What you need to do:
Output exactly the lines from the one with "KB, 下载次数: 0)" through the last line of the data below, both included, and nothing more.

[Excerpts from a dataset]
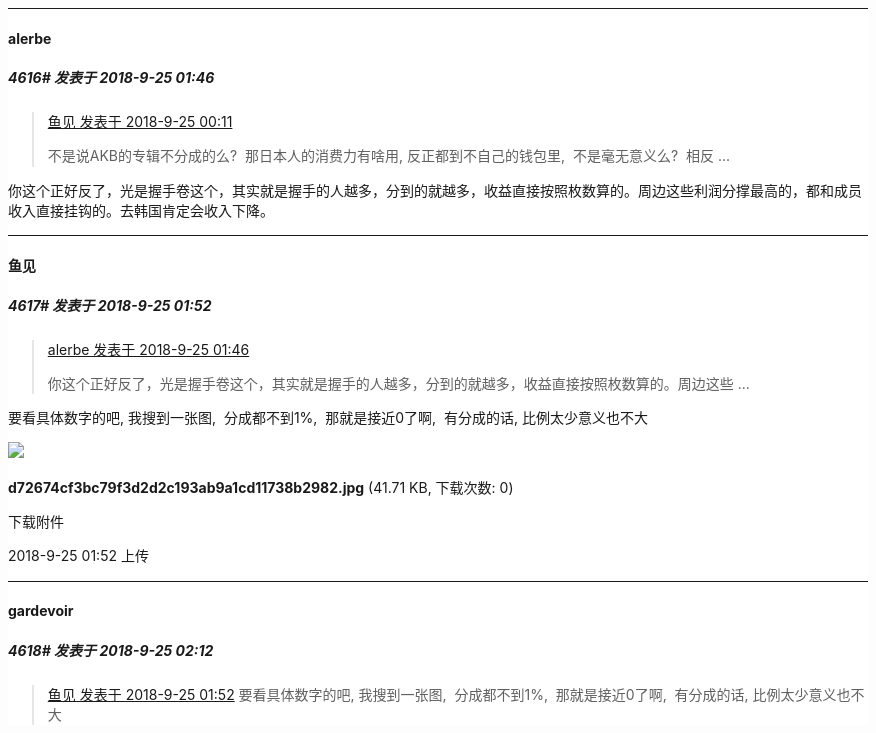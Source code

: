 





*****

####  alerbe  
##### 4616#       发表于 2018-9-25 01:46



<blockquote><a href="httphttps://bbs.saraba1st.com/2b/forum.php?mod=redirect&amp;goto=findpost&amp;pid=41067874&amp;ptid=1595639" target="_blank">鱼见 发表于 2018-9-25 00:11</a>

不是说AKB的专辑不分成的么?  那日本人的消费力有啥用, 反正都到不自己的钱包里,  不是毫无意义么?  相反 ...</blockquote>
你这个正好反了，光是握手卷这个，其实就是握手的人越多，分到的就越多，收益直接按照枚数算的。周边这些利润分撑最高的，都和成员收入直接挂钩的。去韩国肯定会收入下降。







*****

####  鱼见  
##### 4617#       发表于 2018-9-25 01:52



<blockquote><a href="httphttps://bbs.saraba1st.com/2b/forum.php?mod=redirect&amp;goto=findpost&amp;pid=41068359&amp;ptid=1595639" target="_blank">alerbe 发表于 2018-9-25 01:46</a>

你这个正好反了，光是握手卷这个，其实就是握手的人越多，分到的就越多，收益直接按照枚数算的。周边这些 ...</blockquote>
要看具体数字的吧, 我搜到一张图,  分成都不到1%,  那就是接近0了啊,  有分成的话, 比例太少意义也不大


<img src="https://img.saraba1st.com/forum/201809/25/015225zujc959ciduj5eku.jpg" referrerpolicy="no-referrer">


<strong>d72674cf3bc79f3d2d2c193ab9a1cd11738b2982.jpg</strong> (41.71 KB, 下载次数: 0)

下载附件

2018-9-25 01:52 上传












*****

####  gardevoir  
##### 4618#       发表于 2018-9-25 02:12



<blockquote><a href="httphttps://bbs.saraba1st.com/2b/forum.php?mod=redirect&amp;goto=findpost&amp;pid=41068380&amp;ptid=1595639" target="_blank">鱼见 发表于 2018-9-25 01:52</a>
要看具体数字的吧, 我搜到一张图,  分成都不到1%,  那就是接近0了啊,  有分成的话, 比例太少意义也不大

Task response:
<strong>d72674cf3bc79f3d2d2c193ab9a1cd11738b2982.jpg</strong> (41.71 KB, 下载次数: 0)

下载附件

2018-9-25 01:52 上传












*****

####  gardevoir  
##### 4618#       发表于 2018-9-25 02:12



<blockquote><a href="httphttps://bbs.saraba1st.com/2b/forum.php?mod=redirect&amp;goto=findpost&amp;pid=41068380&amp;ptid=1595639" target="_blank">鱼见 发表于 2018-9-25 01:52</a>
要看具体数字的吧, 我搜到一张图,  分成都不到1%,  那就是接近0了啊,  有分成的话, 比例太少意义也不大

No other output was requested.